Consider the convergent sequence of irrational numbers,

$$\begin{gathered} \left\{a_k\right\}=\left\{\frac{\sqrt{2}}{k}\right\} \\ \underset{k\to \infty }{lim}\left\{a_k\right\}=\underset{k\to \infty }{lim}\left\{\frac{\sqrt{2}}{k}\right\} \\ =0 \end{gathered}$$

which is a rational number.

Consider the convergent sequence,

$\left\{a_k\right\}=\{-1,1\}$

The sequence i bounded as $-1\le a_k\le 1$.

And it is oscillatory and it does not have any limit.

Consider the sequence,

$\left\{a_k\right\}=\left\{\frac{{(-1)}^k}{k+6}\right\}$.

It is not a monotonic sequence since the sign of the sequence varies alternatively with k.

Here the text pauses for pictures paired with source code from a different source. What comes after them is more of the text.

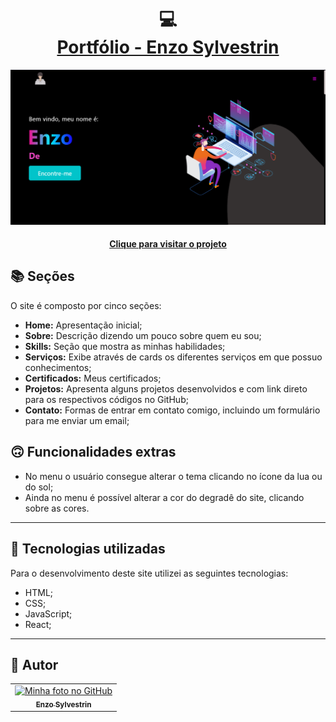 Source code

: <h1 align="center">
  💻<br /><a href="https://enzosylvestrin.github.io/portifolio/">Portfólio - Enzo Sylvestrin</a>
</h1>

![Resultado final do projeto](img-preview.png)

<h4 align="center"><a href="https://enzosylvestrin.github.io/portifolio/">Clique para visitar o projeto</a></h4>

## 📚 Seções

O site é composto por cinco seções:

- **Home:** Apresentação inicial;
- **Sobre:** Descrição dizendo um pouco sobre quem eu sou;
- **Skills:** Seção que mostra as minhas habilidades;
- **Serviços:** Exibe através de cards os diferentes serviços em que possuo conhecimentos;
- **Certificados:** Meus certificados;
- **Projetos:** Apresenta alguns projetos desenvolvidos e com link direto para os respectivos códigos no GitHub;
- **Contato:** Formas de entrar em contato comigo, incluindo um formulário para me enviar um email;

## 🙃 Funcionalidades extras

- No menu o usuário consegue alterar o tema clicando no ícone da lua ou do sol;
- Ainda no menu é possível alterar a cor do degradê do site, clicando sobre as cores.

---

## 💼 Tecnologias utilizadas

Para o desenvolvimento deste site utilizei as seguintes tecnologias:

- HTML;
- CSS;
- JavaScript;
- React;

---

<h2>👻 Autor</h2>

<table>
  <tr>
    <td align="center">
      <a href="https://github.com/EnzoSylvestrin">
        <img src="https://avatars.githubusercontent.com/u/88488844?v=4" width="100px;" alt="Minha foto no GitHub"/><br>
        <sub>
          <b>Enzo Sylvestrin</b>
        </sub>
      </a>
    </td>
  </tr>
</table>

The sequence is a bounded sequence because it has the upper and lower bounds as $0\le a_k\le \frac{1}{7} for k>0$.

So the sequence is bounded.

$$\begin{gathered} \underset{k\to \infty }{lim}\left\{a_k\right\}=\underset{k\to \infty }{lim}\left\{\frac{{(-1)}^k}{k+6}\right\} \\ =0 \end{gathered}$$

So the sequence is bounded and convergent but not monotonic.